> **Exercise directions**
Below are the records; copy out every line that holds the word "Online".

> **Records to use**

--- START ---

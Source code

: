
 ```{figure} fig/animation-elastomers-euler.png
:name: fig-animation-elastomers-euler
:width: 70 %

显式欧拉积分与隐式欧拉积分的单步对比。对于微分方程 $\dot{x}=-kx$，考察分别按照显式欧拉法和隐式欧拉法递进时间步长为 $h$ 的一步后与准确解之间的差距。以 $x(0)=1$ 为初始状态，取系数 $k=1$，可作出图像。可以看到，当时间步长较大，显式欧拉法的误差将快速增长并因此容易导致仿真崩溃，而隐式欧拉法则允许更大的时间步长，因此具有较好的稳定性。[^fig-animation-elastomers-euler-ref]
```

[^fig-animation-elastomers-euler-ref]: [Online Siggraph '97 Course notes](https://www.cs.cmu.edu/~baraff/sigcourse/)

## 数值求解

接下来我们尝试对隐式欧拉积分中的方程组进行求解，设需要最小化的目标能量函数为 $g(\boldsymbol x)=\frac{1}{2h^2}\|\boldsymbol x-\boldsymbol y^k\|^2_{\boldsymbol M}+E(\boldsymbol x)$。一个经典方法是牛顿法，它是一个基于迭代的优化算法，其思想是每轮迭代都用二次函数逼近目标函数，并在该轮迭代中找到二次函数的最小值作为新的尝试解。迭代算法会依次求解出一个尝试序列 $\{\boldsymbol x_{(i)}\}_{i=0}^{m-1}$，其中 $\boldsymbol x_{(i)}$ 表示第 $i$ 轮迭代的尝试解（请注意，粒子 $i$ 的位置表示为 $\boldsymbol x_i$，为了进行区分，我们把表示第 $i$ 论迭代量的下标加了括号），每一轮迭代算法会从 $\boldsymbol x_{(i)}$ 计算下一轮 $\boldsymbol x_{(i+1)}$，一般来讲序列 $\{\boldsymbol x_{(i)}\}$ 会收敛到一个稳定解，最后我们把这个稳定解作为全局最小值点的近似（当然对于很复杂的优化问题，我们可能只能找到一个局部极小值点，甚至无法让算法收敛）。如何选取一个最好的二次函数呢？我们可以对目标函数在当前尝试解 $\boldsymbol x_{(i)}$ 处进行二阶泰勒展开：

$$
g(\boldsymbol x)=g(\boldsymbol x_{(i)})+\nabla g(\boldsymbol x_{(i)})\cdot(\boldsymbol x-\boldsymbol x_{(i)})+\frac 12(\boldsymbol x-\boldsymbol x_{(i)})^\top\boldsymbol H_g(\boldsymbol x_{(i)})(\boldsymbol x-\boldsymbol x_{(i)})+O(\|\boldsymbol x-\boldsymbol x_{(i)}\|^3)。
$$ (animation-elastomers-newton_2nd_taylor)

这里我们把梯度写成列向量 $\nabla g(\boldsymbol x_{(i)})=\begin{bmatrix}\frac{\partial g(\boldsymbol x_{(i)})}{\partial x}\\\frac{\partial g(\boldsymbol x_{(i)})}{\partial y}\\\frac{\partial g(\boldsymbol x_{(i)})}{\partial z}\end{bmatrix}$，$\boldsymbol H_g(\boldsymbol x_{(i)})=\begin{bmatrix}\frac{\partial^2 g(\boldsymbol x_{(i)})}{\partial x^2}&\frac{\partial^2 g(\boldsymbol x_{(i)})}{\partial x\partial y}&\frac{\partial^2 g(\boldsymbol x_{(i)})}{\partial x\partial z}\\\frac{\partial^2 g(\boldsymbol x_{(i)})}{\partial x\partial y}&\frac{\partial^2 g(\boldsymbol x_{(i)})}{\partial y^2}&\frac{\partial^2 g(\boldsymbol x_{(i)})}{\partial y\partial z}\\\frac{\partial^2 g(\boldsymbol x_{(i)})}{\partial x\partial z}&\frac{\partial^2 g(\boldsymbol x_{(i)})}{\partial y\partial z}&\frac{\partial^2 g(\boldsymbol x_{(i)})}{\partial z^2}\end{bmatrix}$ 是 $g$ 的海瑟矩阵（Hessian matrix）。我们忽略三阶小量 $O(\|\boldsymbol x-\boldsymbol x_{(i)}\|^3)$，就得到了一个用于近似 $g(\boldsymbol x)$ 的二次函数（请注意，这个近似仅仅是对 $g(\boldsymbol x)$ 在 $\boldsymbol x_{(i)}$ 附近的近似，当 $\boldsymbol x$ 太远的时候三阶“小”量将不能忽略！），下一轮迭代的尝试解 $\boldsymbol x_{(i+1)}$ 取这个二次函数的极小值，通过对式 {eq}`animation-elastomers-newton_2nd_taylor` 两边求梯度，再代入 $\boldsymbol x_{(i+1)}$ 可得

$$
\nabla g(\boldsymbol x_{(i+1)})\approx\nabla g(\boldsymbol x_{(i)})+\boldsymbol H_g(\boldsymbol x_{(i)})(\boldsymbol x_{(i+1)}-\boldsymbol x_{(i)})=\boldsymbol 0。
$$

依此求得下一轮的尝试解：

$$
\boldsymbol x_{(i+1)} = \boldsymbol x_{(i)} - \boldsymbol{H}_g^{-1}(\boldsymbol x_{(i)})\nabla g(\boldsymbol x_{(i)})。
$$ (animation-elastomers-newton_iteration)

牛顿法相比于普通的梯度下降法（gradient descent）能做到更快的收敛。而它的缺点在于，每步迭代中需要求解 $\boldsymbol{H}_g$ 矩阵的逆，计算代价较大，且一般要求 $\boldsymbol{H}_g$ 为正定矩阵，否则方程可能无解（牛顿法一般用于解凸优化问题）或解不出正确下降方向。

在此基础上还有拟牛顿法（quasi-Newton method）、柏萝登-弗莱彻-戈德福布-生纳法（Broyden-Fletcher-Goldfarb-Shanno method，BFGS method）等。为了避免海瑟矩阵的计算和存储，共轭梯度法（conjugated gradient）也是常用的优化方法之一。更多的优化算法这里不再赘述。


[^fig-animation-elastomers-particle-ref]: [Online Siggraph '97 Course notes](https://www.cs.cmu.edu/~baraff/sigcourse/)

--- END ---

> **Solution for this task**
[^fig-animation-elastomers-euler-ref]: [Online Siggraph '97 Course notes](https://www.cs.cmu.edu/~baraff/sigcourse/)
[^fig-animation-elastomers-particle-ref]: [Online Siggraph '97 Course notes](https://www.cs.cmu.edu/~baraff/sigcourse/)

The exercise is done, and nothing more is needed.